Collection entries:
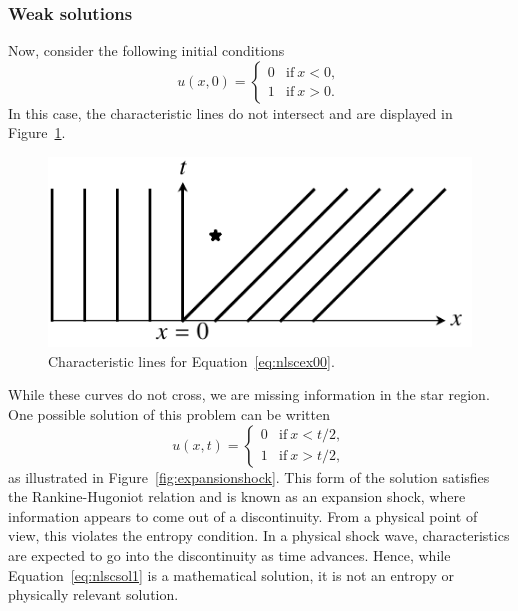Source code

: \subsubsection{Weak solutions}
Now, consider the following initial conditions
\begin{equation}
	u(x,0) = 
	\begin{cases}
		0 & \text{if}~x < 0,\\
		1 & \text{if}~x > 0. 
	\end{cases}
	\label{eq:nlscex00}
\end{equation}
In this case, the characteristic lines do not intersect and are displayed in Figure~\ref{fig:nlscex2}. 
\begin{figure}[htbp]
	\centering
	\includegraphics[width=0.4\linewidth]{Pictures/nonlinear_scalar_entropycond_0}
	\caption{Characteristic lines for Equation~\ref{eq:nlscex00}.}
	\label{fig:nlscex2}
\end{figure}
While these curves do not cross, we are missing information in the star region.  One possible solution of this problem can be written
\begin{equation}
	u(x,t) = 
	\begin{cases}
		0 & \text{if}~x < t/2,\\
		1 & \text{if}~x > t/2,
	\end{cases}
	\label{eq:nlscsol1}
\end{equation}
as illustrated in Figure~\ref{fig:expansionshock}. This form of the solution satisfies the Rankine-Hugoniot relation and is known as an expansion shock, where information appears to come out of a discontinuity. From a physical point of view, this violates the entropy condition. In a physical shock wave, characteristics are expected to go into the discontinuity as time advances. Hence, while Equation~\ref{eq:nlscsol1} is a mathematical solution, it is not an entropy or physically relevant solution.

WHAT YOU SHOULD DO: Write only the number of lines in the data above that include "label".

TASK SOLUTION: 3